Description of the task: No record may be left out; print them all verbatim.

Saved data entries:

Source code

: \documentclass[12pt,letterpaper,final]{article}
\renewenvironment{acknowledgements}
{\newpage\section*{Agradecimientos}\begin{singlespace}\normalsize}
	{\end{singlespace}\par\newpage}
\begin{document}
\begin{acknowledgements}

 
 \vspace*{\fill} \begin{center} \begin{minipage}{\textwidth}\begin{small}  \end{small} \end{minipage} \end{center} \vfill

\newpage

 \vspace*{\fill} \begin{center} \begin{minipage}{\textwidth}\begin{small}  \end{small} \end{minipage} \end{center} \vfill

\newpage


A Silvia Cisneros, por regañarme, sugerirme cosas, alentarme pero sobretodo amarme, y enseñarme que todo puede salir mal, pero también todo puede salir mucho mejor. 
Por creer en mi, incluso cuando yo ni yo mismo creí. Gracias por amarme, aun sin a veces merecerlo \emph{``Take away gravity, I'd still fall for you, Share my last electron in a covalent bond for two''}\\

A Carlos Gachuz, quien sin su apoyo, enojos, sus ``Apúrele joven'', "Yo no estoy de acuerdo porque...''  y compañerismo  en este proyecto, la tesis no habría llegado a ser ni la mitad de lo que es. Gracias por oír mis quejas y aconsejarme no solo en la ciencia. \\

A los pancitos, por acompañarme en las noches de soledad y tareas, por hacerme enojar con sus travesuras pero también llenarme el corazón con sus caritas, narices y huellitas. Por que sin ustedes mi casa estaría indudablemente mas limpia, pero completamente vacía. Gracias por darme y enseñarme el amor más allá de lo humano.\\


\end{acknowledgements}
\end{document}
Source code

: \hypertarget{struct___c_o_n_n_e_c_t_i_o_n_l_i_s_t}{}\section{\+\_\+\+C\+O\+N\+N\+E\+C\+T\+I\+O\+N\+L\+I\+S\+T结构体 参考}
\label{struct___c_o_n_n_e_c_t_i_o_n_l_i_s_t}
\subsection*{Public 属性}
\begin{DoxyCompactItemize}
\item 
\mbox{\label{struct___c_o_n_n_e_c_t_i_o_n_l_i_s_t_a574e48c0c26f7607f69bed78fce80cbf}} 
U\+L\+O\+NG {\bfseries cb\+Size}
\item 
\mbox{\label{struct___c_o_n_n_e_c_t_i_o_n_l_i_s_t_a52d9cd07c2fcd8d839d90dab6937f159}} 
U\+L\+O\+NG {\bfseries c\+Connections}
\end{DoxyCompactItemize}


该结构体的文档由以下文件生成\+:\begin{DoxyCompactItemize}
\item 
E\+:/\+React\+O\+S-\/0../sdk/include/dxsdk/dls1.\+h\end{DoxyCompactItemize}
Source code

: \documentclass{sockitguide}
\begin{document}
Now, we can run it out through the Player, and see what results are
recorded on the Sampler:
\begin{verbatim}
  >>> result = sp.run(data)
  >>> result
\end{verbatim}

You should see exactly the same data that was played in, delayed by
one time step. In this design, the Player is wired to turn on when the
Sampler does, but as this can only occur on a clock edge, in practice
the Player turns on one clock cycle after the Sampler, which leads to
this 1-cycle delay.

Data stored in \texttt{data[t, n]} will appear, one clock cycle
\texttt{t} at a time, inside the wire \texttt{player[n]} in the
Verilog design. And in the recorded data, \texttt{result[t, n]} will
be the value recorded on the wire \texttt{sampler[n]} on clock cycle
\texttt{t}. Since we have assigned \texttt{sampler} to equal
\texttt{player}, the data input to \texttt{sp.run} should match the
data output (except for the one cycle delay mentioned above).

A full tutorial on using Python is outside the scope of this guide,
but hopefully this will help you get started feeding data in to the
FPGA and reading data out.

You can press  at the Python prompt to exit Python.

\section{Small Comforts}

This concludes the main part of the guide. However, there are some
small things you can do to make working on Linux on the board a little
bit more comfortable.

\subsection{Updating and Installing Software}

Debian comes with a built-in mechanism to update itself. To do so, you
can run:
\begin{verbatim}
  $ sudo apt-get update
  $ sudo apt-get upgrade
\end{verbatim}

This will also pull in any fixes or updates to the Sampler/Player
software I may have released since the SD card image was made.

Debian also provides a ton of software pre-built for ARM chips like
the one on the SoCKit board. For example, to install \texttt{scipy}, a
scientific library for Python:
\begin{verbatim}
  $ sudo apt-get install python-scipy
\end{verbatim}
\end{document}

Expected output:
Source code

: \documentclass[12pt,letterpaper,final]{article}
\renewenvironment{acknowledgements}
{\newpage\section*{Agradecimientos}\begin{singlespace}\normalsize}
	{\end{singlespace}\par\newpage}
\begin{document}
\begin{acknowledgements}

 
 \vspace*{\fill} \begin{center} \begin{minipage}{\textwidth}\begin{small}  \end{small} \end{minipage} \end{center} \vfill

\newpage

 \vspace*{\fill} \begin{center} \begin{minipage}{\textwidth}\begin{small}  \end{small} \end{minipage} \end{center} \vfill

\newpage


A Silvia Cisneros, por regañarme, sugerirme cosas, alentarme pero sobretodo amarme, y enseñarme que todo puede salir mal, pero también todo puede salir mucho mejor. 
Por creer en mi, incluso cuando yo ni yo mismo creí. Gracias por amarme, aun sin a veces merecerlo \emph{``Take away gravity, I'd still fall for you, Share my last electron in a covalent bond for two''}\\

A Carlos Gachuz, quien sin su apoyo, enojos, sus ``Apúrele joven'', "Yo no estoy de acuerdo porque...''  y compañerismo  en este proyecto, la tesis no habría llegado a ser ni la mitad de lo que es. Gracias por oír mis quejas y aconsejarme no solo en la ciencia. \\

A los pancitos, por acompañarme en las noches de soledad y tareas, por hacerme enojar con sus travesuras pero también llenarme el corazón con sus caritas, narices y huellitas. Por que sin ustedes mi casa estaría indudablemente mas limpia, pero completamente vacía. Gracias por darme y enseñarme el amor más allá de lo humano.\\


\end{acknowledgements}
\end{document}
Source code

: \hypertarget{struct___c_o_n_n_e_c_t_i_o_n_l_i_s_t}{}\section{\+\_\+\+C\+O\+N\+N\+E\+C\+T\+I\+O\+N\+L\+I\+S\+T结构体 参考}
\label{struct___c_o_n_n_e_c_t_i_o_n_l_i_s_t}
\subsection*{Public 属性}
\begin{DoxyCompactItemize}
\item 
\mbox{\label{struct___c_o_n_n_e_c_t_i_o_n_l_i_s_t_a574e48c0c26f7607f69bed78fce80cbf}} 
U\+L\+O\+NG {\bfseries cb\+Size}
\item 
\mbox{\label{struct___c_o_n_n_e_c_t_i_o_n_l_i_s_t_a52d9cd07c2fcd8d839d90dab6937f159}} 
U\+L\+O\+NG {\bfseries c\+Connections}
\end{DoxyCompactItemize}


该结构体的文档由以下文件生成\+:\begin{DoxyCompactItemize}
\item 
E\+:/\+React\+O\+S-\/0../sdk/include/dxsdk/dls1.\+h\end{DoxyCompactItemize}
Source code

: \documentclass{sockitguide}
\begin{document}
Now, we can run it out through the Player, and see what results are
recorded on the Sampler:
\begin{verbatim}
  >>> result = sp.run(data)
  >>> result
\end{verbatim}

You should see exactly the same data that was played in, delayed by
one time step. In this design, the Player is wired to turn on when the
Sampler does, but as this can only occur on a clock edge, in practice
the Player turns on one clock cycle after the Sampler, which leads to
this 1-cycle delay.

Data stored in \texttt{data[t, n]} will appear, one clock cycle
\texttt{t} at a time, inside the wire \texttt{player[n]} in the
Verilog design. And in the recorded data, \texttt{result[t, n]} will
be the value recorded on the wire \texttt{sampler[n]} on clock cycle
\texttt{t}. Since we have assigned \texttt{sampler} to equal
\texttt{player}, the data input to \texttt{sp.run} should match the
data output (except for the one cycle delay mentioned above).

A full tutorial on using Python is outside the scope of this guide,
but hopefully this will help you get started feeding data in to the
FPGA and reading data out.

You can press  at the Python prompt to exit Python.

\section{Small Comforts}

This concludes the main part of the guide. However, there are some
small things you can do to make working on Linux on the board a little
bit more comfortable.

\subsection{Updating and Installing Software}

Debian comes with a built-in mechanism to update itself. To do so, you
can run:
\begin{verbatim}
  $ sudo apt-get update
  $ sudo apt-get upgrade
\end{verbatim}

This will also pull in any fixes or updates to the Sampler/Player
software I may have released since the SD card image was made.

Debian also provides a ton of software pre-built for ARM chips like
the one on the SoCKit board. For example, to install \texttt{scipy}, a
scientific library for Python:
\begin{verbatim}
  $ sudo apt-get install python-scipy
\end{verbatim}
\end{document}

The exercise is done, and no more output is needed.